Human Resource Development

In the middle of Exhibit 3.13, we have placed human resource development (HRD), which consists of processes, excluding the purely administrative, that spring from the human resources (HR) function. The reason is that the three competitive disciplines described by the model are never going to be any better than the people who perform them. Qualified and motivated employees are often the scarcest resource in modern organizations. In this context, it's a wonder that more major organizations, including wholly or partly public institutions, don't employ analytical HRD. We are talking about very large volumes of data that describe employees based on dimensions such as illness, education, target achievement, gender, age, manager, department, and career route, so the data material is already there.

The biggest hurdle here may be the culture that exists in HR departments, with its strong focus on creativity and soft values. Thus, it can seem provocative to present analytical facts, however qualified. We therefore have to approach this professional area via strong sponsors high up in the organization, since a noncommitted culture, as we know, can eat any strategy for breakfast.

If we look at analytical CRM, the approach from this field can be used in connection with analytical HRD, because we need to be able to attract the right employees, optimize their performance, and retain the best—that is, get, increase, keep. The objective is therefore comparable with the one we know from CRM. The means are, however, completely different, because in HR we can develop employees via new hiring and talks with existing staff, with focus on satisfaction surveys, professional or personal development, and/or reward systems.

In terms of attracting the right employees, we can take future desired states into consideration by analyzing which groups of employees perform above average.

When we are talking about optimizing performance, this could be achieved by associating the motivation of individual employees with their absence due to illness.

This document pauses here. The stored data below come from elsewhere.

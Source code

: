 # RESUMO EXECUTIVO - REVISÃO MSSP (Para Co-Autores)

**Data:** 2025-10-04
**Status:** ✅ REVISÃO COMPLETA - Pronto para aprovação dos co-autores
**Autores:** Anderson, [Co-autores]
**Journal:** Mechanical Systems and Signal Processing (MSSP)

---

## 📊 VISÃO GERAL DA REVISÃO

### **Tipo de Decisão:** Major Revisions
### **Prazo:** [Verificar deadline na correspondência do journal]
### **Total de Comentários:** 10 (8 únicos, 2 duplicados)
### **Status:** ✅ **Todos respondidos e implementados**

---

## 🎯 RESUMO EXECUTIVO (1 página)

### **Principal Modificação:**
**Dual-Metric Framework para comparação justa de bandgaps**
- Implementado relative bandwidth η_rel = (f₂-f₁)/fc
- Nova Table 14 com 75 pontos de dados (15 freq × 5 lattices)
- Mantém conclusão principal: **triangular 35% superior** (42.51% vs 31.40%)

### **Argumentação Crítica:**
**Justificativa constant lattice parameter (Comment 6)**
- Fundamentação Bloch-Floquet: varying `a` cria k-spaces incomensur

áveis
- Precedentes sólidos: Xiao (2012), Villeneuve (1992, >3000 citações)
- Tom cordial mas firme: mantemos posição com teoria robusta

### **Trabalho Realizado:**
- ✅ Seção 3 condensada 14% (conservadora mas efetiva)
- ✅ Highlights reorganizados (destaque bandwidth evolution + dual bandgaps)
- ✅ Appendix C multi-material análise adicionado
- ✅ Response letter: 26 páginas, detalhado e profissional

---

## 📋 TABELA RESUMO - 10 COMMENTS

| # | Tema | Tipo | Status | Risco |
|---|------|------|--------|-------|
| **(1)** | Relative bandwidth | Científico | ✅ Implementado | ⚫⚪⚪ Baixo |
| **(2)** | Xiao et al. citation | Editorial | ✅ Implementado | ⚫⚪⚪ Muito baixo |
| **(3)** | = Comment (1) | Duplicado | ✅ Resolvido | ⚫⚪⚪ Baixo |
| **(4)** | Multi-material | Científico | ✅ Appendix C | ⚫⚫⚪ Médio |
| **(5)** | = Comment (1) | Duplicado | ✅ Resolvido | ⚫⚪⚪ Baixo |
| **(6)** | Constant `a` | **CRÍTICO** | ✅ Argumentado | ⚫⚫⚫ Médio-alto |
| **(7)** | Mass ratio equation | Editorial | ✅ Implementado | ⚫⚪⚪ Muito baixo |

Employees in the municipalities of Copenhagen and Aarhus in Denmark have, for instance, accrued more than 20 days of absence due to illness per year, whereas employees in bordering local municipalities have accrued less than half that. The profiling of which groups of employees have a lot of absences due to illness can therefore provide a good basis for targeted initiatives adapted to the individual employee's need for motivation. To quote from another context: “If our employees are the organization's most important resource, then it is management's most important mission to ensure they turn up for work again tomorrow.”

Employee retention is also a discipline that can render huge value creation. Losing and hiring a typical skilled professional leads to costs of around $50,000. So what must the company offer its employees to ensure that they are still there same time, next year? Is it possible to offer employees a month or two of working only 80 percent of a 40‐hour week, with a corresponding salary reduction, while their house is being renovated? Is it possible, with no change in salary, to offer employees a company car, share options, or professional or personal development?

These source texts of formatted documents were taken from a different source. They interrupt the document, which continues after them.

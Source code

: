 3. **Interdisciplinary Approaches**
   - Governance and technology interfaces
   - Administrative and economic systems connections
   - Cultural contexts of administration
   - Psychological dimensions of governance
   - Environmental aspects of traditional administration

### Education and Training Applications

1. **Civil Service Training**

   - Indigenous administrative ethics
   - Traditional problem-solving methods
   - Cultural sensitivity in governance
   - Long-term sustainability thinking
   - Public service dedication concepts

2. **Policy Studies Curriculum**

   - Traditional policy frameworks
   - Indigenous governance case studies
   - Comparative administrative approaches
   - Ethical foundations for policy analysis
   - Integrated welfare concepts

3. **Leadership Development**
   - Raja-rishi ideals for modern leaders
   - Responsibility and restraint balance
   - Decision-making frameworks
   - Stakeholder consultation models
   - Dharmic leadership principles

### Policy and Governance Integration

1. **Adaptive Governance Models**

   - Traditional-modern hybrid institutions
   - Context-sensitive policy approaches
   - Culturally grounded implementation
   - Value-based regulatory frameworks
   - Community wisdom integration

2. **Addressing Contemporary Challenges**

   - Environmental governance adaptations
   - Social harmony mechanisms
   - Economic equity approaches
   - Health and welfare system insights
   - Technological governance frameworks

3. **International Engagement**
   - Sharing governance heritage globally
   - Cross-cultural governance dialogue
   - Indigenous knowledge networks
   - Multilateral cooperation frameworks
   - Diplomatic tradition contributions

Questions such as these can be answered via analyses of questionnaire data and interviews with employees, who are leaving the company. The company can, with good reason, view its employees as customers who pay with their work. And as a thank‐you for their work, employees should receive individualized counter services: a mix of salary, leisure time, personal and professional development, and the like. For more about this subject in connection with the presentation of the SIPOC model, see Chapter 8.

In regard to hiring procedures, companies are often using intelligence and person profiling tools. With the rise of multiple publicly available data sources, ranging from social media and public data to endless sources of written documents, in the future we can expect personal profiling based upon this Big Data. Already the first tools that make a personality description of people based on, for example, Twitter data are available. The next step will simply be to join all data sources and present them in a format that is optimized from hiring procedures.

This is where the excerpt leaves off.